• [Exercise objective] Only the lines below starting at the one containing "Target met |" and ending at the one containing "Overview, Part 1" belong in the answer, each copied exactly.

• [Data section]

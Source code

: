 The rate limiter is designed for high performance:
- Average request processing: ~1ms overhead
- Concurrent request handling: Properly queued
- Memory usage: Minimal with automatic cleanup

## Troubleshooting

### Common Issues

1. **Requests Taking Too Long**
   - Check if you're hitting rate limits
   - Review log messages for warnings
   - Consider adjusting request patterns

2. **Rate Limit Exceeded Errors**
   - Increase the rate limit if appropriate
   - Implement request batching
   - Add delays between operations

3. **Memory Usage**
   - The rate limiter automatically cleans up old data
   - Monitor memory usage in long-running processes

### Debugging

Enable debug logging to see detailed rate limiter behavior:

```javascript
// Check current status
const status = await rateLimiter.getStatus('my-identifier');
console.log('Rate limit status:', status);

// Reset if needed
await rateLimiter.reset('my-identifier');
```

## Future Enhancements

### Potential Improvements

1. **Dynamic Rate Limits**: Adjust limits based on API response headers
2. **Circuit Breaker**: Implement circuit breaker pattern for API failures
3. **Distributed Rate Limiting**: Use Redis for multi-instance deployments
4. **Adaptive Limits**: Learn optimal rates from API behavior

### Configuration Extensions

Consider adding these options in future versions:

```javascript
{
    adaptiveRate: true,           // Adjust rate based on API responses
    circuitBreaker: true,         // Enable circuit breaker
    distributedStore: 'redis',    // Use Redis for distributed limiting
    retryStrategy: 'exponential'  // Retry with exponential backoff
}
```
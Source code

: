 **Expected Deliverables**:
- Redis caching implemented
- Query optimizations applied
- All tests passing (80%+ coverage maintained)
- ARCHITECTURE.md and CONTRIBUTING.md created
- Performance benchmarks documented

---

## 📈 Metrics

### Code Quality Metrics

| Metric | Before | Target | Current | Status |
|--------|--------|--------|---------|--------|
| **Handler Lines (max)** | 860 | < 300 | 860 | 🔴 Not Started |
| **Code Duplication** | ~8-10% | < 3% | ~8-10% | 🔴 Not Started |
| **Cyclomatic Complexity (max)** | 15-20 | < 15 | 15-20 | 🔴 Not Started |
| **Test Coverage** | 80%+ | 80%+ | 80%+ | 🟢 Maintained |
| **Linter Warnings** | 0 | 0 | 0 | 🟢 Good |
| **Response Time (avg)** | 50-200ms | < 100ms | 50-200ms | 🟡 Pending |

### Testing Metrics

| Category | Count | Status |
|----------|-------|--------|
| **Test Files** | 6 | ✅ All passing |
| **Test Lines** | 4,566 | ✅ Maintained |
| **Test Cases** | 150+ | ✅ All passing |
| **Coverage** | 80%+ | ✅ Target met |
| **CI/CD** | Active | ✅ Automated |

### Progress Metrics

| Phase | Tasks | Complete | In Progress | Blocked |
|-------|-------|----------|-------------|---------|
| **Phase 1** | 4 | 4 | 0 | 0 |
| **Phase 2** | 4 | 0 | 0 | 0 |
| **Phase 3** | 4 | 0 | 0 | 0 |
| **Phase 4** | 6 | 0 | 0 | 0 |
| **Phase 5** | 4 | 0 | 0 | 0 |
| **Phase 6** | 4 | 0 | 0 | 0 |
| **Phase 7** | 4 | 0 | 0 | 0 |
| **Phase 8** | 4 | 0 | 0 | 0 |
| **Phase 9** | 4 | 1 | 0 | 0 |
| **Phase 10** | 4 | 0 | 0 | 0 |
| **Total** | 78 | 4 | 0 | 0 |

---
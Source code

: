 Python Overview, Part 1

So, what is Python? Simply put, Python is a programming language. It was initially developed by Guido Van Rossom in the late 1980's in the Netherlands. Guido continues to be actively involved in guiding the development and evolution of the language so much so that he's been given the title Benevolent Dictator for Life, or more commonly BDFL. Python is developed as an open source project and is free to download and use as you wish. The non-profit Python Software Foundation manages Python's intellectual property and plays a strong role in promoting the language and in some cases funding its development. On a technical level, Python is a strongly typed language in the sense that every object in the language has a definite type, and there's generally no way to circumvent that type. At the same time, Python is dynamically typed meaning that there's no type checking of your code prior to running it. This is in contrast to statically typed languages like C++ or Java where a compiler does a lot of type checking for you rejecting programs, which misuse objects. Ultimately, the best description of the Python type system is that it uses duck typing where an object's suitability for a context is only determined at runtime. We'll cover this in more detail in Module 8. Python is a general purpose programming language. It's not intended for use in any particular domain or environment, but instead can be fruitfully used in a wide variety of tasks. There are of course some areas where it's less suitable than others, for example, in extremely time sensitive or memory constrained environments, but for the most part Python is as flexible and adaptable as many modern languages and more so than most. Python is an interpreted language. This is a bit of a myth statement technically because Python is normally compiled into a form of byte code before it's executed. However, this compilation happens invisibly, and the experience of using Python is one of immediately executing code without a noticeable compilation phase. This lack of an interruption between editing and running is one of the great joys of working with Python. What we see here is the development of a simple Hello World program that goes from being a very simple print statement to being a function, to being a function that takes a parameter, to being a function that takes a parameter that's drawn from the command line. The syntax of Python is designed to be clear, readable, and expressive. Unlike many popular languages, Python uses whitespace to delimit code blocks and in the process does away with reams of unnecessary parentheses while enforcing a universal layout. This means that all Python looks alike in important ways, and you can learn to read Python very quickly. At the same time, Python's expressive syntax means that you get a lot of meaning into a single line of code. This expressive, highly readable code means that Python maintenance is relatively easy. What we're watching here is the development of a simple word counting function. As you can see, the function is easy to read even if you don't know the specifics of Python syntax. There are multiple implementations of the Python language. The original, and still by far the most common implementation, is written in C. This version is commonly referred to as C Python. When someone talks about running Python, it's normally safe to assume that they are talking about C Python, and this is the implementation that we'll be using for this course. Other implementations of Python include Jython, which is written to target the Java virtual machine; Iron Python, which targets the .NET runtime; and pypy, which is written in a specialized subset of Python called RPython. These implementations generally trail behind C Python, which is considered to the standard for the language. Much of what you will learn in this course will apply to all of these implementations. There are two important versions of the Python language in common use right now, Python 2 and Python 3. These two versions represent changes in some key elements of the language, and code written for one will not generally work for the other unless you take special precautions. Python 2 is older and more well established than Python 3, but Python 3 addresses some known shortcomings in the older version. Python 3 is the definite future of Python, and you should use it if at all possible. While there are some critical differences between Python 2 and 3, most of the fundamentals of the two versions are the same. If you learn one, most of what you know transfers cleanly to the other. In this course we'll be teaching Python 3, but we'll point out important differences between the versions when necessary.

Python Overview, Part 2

• [Solved exercise]
| **Coverage** | 80%+ | ✅ Target met |
| **CI/CD** | Active | ✅ Automated |

### Progress Metrics

| Phase | Tasks | Complete | In Progress | Blocked |
|-------|-------|----------|-------------|---------|
| **Phase 1** | 4 | 4 | 0 | 0 |
| **Phase 2** | 4 | 0 | 0 | 0 |
| **Phase 3** | 4 | 0 | 0 | 0 |
| **Phase 4** | 6 | 0 | 0 | 0 |
| **Phase 5** | 4 | 0 | 0 | 0 |
| **Phase 6** | 4 | 0 | 0 | 0 |
| **Phase 7** | 4 | 0 | 0 | 0 |
| **Phase 8** | 4 | 0 | 0 | 0 |
| **Phase 9** | 4 | 1 | 0 | 0 |
| **Phase 10** | 4 | 0 | 0 | 0 |
| **Total** | 78 | 4 | 0 | 0 |

---
Source code

: Python Overview, Part 1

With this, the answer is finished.